So those teams have been mobilized. They're coming from Virginia right here in the suburbs of Washington, D.C., and also from Los Angeles. And then also the State Department, just briefly, big responsibility, of course, is helping U.S. citizens who are in the region. And they have a 24/7 team which they mobilized early this morning. They have been sending out information on Web sites and telephone numbers and e-mails that Americans both out let's say in the field who do need help or families can get to.

If you go on to the Web site for the State Department,, that will take you to a variety of different places. So they're trying to help. Literally there are thousands of Americans. But the good news so far is that there have not been any reports of Americans killed or injured -- Brooke.

VAUSE: Yes, Jill, it's John here. We're obviously keeping a close track on who has been hurt and who has died in this tragedy, be they Japanese or wherever they may have come from around the world.

The question, though, is that whenever there's been a disaster, be it China or Turkey, the Japanese have always sent in their specialists. But I think there's now maybe a perception out there that this very wealthy, the third biggest economy, well-prepared, doesn't actually need much assistance from the rest of the world. Would that be fair?

DOUGHERTY: Well, that I don't think would really be fair. Although of course, the Japanese are the people who deal with earthquakes probably the most of anybody in the world, and they have a highly developed economy, and they're used to dealing with things, but the magnitude of this is so huge, and you add to that the tsunami, that really they could require some help.

And that's why the United States and others are looking at that. And, again, as I mentioned, Americans not being killed, that is not to say that there's no concern here. It's just simply accounting for Americans. But they are very concerned here at the State Department about other countries that have fewer resources than Japan that might need some assistance.

VAUSE: Yes, absolutely. Jill Dougherty, thanks so much live at the State Department for us.

And we have some new information just coming in to us. Four trains have lost contact with the East Japan Rail Company. They were last seen running along the eastern coastline. Now, there is a concern that those people are unaccounted for. That will obviously send this death toll up much higher. We know that the death toll will surely rise as daylight breaks over Japan in the next 30 minutes or so and this rescue operation gets into full swing -- Brooke.

BALDWIN: Michael Gakuran is a well-known blogger who writes about his Japanese excursions, joins us from Nagoya.

Michael, from -- walk me through, explain, describe what it was like. The earthquake first hit, what was it, 2:46 p.m., really now yesterday for you.

MICHAEL GAKURAN, BLOGGER: When it first hit for me?


I was in work, so, yes, 2:46, just after lunch. And I'm located in Nagoya. So I'm not in the epicenter. I'm quite far away from it. But we still felt the whole building. I'm like on the fifth floor. And the whole building was swaying for like several minutes. And it wasn't enough to make people panic and dive under the desks or anything, but it certainly got people's attention.

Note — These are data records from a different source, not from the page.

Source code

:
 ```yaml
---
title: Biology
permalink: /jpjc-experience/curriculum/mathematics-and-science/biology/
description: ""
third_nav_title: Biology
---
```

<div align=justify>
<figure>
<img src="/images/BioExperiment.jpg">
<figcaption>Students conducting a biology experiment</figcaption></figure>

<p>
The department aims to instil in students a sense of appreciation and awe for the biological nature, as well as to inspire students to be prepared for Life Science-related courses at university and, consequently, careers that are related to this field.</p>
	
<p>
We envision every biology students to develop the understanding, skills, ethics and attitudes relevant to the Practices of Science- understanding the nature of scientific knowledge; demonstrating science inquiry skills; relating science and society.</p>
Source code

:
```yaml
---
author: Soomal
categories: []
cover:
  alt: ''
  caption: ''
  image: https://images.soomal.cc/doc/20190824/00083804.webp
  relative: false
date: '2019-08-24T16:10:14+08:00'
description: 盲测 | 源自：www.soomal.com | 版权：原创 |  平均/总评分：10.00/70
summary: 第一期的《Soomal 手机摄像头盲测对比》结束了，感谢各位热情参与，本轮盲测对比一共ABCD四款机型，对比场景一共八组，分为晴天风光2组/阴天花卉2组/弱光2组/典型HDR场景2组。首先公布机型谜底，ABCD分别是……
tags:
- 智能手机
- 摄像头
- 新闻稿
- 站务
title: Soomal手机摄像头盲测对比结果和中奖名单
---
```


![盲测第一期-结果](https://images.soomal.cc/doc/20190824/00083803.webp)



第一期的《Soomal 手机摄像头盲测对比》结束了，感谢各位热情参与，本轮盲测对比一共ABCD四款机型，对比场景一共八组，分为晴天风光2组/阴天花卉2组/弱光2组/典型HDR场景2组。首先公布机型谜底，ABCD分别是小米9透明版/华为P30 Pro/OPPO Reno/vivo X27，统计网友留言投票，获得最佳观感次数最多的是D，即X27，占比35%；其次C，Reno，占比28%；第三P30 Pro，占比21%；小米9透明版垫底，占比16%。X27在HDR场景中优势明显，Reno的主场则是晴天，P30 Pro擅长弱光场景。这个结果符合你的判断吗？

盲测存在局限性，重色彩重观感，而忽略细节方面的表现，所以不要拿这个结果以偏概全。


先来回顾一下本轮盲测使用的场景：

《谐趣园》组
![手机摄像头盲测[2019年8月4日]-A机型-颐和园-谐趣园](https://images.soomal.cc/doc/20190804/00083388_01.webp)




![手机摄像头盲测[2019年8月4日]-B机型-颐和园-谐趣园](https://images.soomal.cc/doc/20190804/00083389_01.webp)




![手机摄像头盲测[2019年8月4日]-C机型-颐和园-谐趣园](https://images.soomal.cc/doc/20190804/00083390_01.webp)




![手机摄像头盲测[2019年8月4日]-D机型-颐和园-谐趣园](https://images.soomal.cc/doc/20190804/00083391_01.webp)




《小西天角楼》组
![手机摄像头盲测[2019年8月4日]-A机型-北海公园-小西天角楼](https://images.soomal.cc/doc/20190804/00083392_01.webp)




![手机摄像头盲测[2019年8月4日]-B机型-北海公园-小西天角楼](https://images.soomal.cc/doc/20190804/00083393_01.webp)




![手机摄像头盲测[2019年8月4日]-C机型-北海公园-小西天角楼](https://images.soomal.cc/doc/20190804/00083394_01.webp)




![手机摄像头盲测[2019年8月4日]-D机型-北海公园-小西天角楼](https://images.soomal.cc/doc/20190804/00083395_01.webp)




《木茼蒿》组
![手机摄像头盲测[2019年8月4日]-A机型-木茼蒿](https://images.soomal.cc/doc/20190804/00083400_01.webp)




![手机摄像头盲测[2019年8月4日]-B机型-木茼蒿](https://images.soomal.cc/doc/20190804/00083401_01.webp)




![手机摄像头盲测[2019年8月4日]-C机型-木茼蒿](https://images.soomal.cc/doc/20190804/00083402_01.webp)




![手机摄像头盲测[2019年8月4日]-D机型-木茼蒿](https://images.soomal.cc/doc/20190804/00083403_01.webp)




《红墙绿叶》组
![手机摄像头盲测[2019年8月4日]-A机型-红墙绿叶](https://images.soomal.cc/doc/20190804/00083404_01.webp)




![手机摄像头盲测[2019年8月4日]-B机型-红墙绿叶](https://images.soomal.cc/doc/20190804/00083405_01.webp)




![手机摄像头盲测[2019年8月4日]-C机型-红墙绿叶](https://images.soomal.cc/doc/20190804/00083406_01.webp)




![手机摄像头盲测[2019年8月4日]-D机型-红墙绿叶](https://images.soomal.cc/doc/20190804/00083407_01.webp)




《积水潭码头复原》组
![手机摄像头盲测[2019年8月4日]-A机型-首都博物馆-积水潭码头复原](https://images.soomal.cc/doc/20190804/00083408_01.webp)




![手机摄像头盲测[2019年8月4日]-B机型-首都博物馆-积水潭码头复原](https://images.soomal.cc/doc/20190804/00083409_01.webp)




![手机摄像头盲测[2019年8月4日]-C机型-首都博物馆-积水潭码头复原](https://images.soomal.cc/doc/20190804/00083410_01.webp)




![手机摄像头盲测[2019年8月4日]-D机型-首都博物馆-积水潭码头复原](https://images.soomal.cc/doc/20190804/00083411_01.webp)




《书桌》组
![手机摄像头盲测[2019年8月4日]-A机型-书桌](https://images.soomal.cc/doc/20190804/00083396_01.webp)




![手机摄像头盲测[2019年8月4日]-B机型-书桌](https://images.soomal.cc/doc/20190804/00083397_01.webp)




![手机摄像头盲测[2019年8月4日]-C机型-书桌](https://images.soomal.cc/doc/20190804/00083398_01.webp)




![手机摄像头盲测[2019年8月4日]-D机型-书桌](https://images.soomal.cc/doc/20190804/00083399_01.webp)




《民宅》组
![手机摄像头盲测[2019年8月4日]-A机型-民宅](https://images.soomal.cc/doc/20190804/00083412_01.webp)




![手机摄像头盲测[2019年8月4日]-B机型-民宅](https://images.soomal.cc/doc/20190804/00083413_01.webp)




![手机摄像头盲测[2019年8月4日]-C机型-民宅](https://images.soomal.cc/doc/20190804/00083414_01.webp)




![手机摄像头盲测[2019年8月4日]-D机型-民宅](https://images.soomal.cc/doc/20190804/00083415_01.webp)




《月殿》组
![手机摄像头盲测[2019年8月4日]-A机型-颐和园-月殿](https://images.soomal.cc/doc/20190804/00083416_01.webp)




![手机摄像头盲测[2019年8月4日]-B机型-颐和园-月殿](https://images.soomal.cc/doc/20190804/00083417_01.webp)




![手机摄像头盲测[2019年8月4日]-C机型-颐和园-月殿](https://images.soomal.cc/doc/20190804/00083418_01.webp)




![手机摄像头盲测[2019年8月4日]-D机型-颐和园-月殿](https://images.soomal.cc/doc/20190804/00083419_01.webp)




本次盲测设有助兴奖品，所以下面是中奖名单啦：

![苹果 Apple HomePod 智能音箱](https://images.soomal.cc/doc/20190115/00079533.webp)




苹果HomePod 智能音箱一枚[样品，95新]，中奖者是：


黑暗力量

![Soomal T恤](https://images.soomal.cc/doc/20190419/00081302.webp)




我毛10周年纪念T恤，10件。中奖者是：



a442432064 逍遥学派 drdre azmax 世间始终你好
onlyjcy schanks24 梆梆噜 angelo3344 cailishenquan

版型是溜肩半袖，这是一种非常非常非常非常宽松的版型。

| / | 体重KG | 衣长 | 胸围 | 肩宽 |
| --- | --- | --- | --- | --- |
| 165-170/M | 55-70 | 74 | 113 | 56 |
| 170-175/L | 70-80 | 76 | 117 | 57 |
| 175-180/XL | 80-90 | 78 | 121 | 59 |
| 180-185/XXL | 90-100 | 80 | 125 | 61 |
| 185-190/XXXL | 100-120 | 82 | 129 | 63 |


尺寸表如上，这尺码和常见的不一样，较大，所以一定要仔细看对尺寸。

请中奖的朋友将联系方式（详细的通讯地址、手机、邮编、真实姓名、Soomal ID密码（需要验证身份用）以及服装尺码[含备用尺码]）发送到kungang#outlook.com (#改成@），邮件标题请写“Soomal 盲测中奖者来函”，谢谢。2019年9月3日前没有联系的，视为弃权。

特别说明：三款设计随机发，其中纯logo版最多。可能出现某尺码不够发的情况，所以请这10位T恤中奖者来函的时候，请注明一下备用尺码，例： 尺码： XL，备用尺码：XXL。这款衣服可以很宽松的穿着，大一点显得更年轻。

And then I started searching on the Internet for what it was and then basically all this sort of news of fires and buildings collapsing just came out and we realized just how big it was.

BALDWIN: How many aftershocks have you felt? We know that the strongest aftershock reported in the country, magnitude 7.1. How many have you felt? And what's that been like?

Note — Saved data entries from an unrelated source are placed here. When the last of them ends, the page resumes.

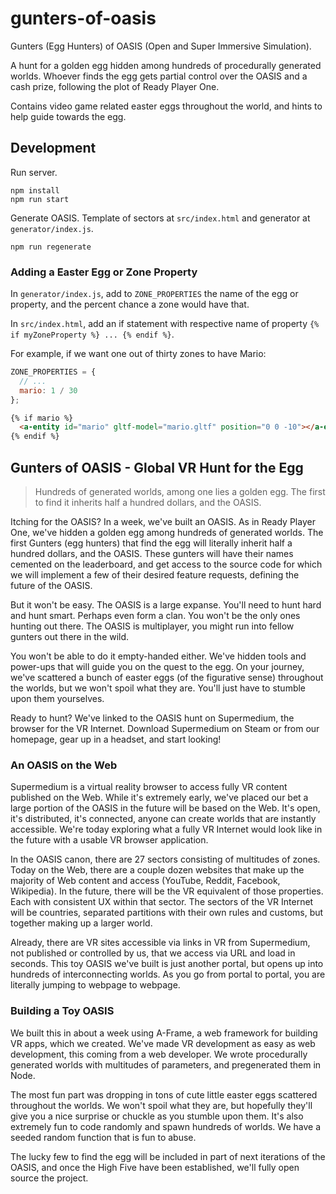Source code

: # gunters-of-oasis

Gunters (Egg Hunters) of OASIS (Open and Super Immersive Simulation).

A hunt for a golden egg hidden among hundreds of procedurally generated worlds.
Whoever finds the egg gets partial control over the OASIS and a cash prize,
following the plot of Ready Player One.

Contains video game related easter eggs throughout the world, and hints to help
guide towards the egg.

## Development

Run server.

```
npm install
npm run start
```

Generate OASIS. Template of sectors at `src/index.html` and generator at
`generator/index.js`.

```
npm run regenerate
```

### Adding a Easter Egg or Zone Property

In `generator/index.js`, add to `ZONE_PROPERTIES` the name of the egg or
property, and the percent chance a zone would have that.

In `src/index.html`, add an if statement with respective name of property `{%
if myZoneProperty %} ... {% endif %}`.

For example, if we want one out of thirty zones to have Mario:

```js
ZONE_PROPERTIES = {
  // ...
  mario: 1 / 30
};
```

```html
{% if mario %}
  <a-entity id="mario" gltf-model="mario.gltf" position="0 0 -10"></a-entity>
{% endif %}
```

## Gunters of OASIS - Global VR Hunt for the Egg

> Hundreds of generated worlds, among one lies a golden egg. The first to find it inherits half a hundred dollars, and the OASIS.

Itching for the OASIS? In a week, we've built an OASIS. As in Ready Player One,
we've hidden a golden egg among hundreds of generated worlds. The first Gunters
(egg hunters) that find the egg will literally inherit half a hundred dollars,
and the OASIS. These gunters will have their names cemented on the leaderboard,
and get access to the source code for which we will implement a few of their
desired feature requests, defining the future of the OASIS.

But it won't be easy. The OASIS is a large expanse. You'll need to hunt hard
and hunt smart. Perhaps even form a clan. You won't be the only ones hunting
out there. The OASIS is multiplayer, you might run into fellow gunters out
there in the wild.

You won't be able to do it empty-handed either. We've hidden tools and
power-ups that will guide you on the quest to the egg. On your journey, we've
scattered a bunch of easter eggs (of the figurative sense) throughout the
worlds, but we won't spoil what they are. You'll just have to stumble upon them
yourselves.

Ready to hunt? We've linked to the OASIS hunt on Supermedium, the browser for
the VR Internet. Download Supermedium on Steam or from our homepage, gear up in
a headset, and start looking!

### An OASIS on the Web

Supermedium is a virtual reality browser to access fully VR content published
on the Web. While it's extremely early, we've placed our bet a large portion of
the OASIS in the future will be based on the Web. It's open, it's distributed,
it's connected, anyone can create worlds that are instantly accessible. We're
today exploring what a fully VR Internet would look like in the future with a
usable VR browser application.

In the OASIS canon, there are 27 sectors consisting of multitudes of zones.
Today on the Web, there are a couple dozen websites that make up the majority
of Web content and access (YouTube, Reddit, Facebook, Wikipedia). In the
future, there will be the VR equivalent of those properties. Each with
consistent UX within that sector. The sectors of the VR Internet will be
countries, separated partitions with their own rules and customs, but together
making up a larger world.

Already, there are VR sites accessible via links in VR from Supermedium, not
published or controlled by us, that we access via URL and load in seconds. This
toy OASIS we've built is just another portal, but opens up into hundreds of
interconnecting worlds. As you go from portal to portal, you are literally
jumping to webpage to webpage.

### Building a Toy OASIS

We built this in about a week using A-Frame, a web framework for building VR
apps, which we created. We've made VR development as easy as web development,
this coming from a web developer. We wrote procedurally generated worlds with
multitudes of parameters, and pregenerated them in Node.

The most fun part was dropping in tons of cute little easter eggs scattered
throughout the worlds. We won't spoil what they are, but hopefully they'll give
you a nice surprise or chuckle as you stumble upon them. It's also extremely
fun to code randomly and spawn hundreds of worlds. We have a seeded random
function that is fun to abuse.

The lucky few to find the egg will be included in part of next iterations of
the OASIS, and once the High Five have been established, we'll fully open
source the project.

GAKURAN: Personally, I have only felt an aftershock, probably only one or two, like in addition to the main one that I felt.


GAKURAN: And that was just about half-an-hour ago actually. And there was like a level six earthquake in Nagano, which is a couple of hours' drive from where I live. So we got sort of the outskirts of that basically.

And it was only a -- a really small tremor. And I only sort of realized because I was sort of looking at the Twitter at the same time when it was being updated. And, so, really, there's not a lot of damage, I think, or sort of influence over here in Central Japan.


VAUSE: And, Michael, just curious. I know you're a fair way from the epicenter of the quake, but describe how people have been reacting there, because I understand that, despite this terrible disaster, this incredibly powerful earthquake, people are being very orderly.

BALDWIN: Not much panic.

VAUSE: It's all been -- not much panic. It's all been very calm. Is that a fair assessment?

GAKURAN: Certainly, where I was working, it was very calm.

But, as I said, it was nowhere near as bad as it was in Tokyo and Sendai and places like that. From the reports -- I have been sort of gathering information on the Internet for the last 12 hours or so. And from what I have been seeing, people have been really orderly. Like, people have been updating me on Twitter, my friends in Tokyo.

And they have been having to walk like three -- three hours or so to get home, because all the trains have been stopped. And it's all been going very, very smoothly, like no violence or things like that. It's just very orderly.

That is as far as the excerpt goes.